Data extracts
------------------------------------------------------------
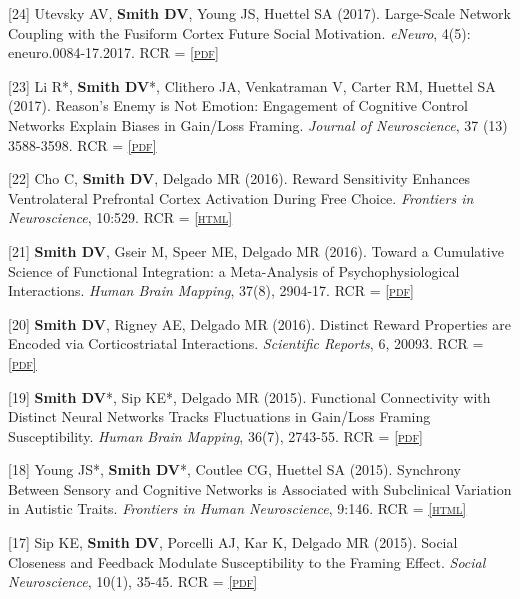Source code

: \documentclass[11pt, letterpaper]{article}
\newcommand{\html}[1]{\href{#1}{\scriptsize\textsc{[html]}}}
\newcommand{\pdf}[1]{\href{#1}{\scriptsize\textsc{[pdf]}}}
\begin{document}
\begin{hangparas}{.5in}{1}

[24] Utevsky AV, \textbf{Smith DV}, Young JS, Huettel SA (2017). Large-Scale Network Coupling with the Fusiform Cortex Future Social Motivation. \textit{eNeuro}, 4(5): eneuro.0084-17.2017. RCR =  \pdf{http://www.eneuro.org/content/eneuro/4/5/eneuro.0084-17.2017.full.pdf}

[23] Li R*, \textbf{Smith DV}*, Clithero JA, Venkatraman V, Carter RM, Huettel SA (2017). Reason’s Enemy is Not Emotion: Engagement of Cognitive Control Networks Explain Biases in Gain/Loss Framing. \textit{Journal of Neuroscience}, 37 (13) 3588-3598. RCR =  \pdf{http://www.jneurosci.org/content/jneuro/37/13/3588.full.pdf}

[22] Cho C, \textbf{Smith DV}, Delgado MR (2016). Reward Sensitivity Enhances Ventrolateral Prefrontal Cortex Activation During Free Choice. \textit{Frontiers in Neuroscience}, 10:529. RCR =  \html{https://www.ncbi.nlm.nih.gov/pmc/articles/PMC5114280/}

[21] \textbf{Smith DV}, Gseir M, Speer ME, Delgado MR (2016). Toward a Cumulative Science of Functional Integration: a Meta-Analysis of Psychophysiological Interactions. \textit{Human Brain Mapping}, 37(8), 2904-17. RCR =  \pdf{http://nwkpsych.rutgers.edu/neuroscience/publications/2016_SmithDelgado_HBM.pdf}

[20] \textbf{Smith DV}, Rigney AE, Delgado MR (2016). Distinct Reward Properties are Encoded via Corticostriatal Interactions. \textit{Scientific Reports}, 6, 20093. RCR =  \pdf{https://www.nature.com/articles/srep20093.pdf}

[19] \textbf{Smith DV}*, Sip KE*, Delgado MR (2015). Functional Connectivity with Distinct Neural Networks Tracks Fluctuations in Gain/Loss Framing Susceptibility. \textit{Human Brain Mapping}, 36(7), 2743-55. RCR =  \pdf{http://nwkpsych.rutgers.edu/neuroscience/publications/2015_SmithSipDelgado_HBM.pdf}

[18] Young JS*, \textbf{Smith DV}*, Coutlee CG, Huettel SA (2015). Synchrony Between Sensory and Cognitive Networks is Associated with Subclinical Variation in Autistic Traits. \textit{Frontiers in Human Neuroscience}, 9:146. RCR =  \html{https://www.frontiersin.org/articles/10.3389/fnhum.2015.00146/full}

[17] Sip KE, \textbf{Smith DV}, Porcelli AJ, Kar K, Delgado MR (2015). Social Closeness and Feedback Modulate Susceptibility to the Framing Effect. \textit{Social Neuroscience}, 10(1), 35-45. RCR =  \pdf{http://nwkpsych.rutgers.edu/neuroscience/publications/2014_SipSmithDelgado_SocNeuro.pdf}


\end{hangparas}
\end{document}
------------------------------------------------------------
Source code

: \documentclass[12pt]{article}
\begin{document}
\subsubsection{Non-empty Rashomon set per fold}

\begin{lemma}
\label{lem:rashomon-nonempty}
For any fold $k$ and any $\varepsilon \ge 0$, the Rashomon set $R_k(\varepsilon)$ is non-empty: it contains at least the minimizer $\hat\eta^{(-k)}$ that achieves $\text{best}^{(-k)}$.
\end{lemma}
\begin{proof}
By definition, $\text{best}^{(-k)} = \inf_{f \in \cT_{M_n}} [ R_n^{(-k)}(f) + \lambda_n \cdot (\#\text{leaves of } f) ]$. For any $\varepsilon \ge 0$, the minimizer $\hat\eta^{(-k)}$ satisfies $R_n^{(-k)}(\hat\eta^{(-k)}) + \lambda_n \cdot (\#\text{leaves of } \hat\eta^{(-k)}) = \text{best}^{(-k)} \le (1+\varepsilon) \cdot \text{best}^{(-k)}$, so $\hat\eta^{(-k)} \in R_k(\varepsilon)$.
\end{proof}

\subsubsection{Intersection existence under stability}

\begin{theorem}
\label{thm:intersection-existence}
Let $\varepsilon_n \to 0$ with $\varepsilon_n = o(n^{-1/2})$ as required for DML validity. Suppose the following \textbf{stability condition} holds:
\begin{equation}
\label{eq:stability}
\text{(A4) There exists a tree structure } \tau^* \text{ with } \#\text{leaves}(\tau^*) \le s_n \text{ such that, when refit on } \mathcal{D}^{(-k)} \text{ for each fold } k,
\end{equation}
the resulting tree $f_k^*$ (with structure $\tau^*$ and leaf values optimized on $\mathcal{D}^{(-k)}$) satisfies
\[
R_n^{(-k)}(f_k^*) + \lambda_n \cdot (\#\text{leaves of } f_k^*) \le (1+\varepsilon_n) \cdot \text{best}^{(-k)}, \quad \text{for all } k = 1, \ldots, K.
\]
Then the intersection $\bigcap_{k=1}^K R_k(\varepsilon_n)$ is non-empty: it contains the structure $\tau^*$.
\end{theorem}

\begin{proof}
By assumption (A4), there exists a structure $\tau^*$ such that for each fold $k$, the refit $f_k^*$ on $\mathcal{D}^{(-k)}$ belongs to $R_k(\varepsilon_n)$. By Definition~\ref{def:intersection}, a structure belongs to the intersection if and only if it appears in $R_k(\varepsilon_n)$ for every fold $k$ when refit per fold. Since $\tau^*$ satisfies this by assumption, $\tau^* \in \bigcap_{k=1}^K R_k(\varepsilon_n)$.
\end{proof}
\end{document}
------------------------------------------------------------
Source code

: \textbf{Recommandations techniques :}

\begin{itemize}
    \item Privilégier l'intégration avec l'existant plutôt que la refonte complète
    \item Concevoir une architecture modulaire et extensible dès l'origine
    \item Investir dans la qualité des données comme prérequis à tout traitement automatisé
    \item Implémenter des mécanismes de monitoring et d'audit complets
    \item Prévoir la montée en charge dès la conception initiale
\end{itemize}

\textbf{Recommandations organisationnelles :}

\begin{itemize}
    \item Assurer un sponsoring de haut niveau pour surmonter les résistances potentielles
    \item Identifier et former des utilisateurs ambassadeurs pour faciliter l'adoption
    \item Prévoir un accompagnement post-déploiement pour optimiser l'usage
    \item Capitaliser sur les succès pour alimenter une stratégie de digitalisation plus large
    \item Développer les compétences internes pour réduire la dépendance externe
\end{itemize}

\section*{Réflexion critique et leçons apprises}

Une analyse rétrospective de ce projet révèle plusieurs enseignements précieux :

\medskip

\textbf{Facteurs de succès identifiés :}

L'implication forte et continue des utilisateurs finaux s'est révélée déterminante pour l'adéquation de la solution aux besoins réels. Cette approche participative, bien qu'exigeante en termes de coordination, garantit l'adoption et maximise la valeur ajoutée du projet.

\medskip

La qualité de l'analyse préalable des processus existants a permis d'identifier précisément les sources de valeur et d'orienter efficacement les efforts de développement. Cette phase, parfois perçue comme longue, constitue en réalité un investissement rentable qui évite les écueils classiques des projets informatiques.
------------------------------------------------------------
Exercise goal
From the listing above, repeat exactly the lines starting at the line that includes "la dépendance externe" and ending at the line that includes "de succès identifiés", with nothing outside that span.

Answer area
    \item Développer les compétences internes pour réduire la dépendance externe
\end{itemize}

\section*{Réflexion critique et leçons apprises}

Une analyse rétrospective de ce projet révèle plusieurs enseignements précieux :

\medskip

\textbf{Facteurs de succès identifiés :}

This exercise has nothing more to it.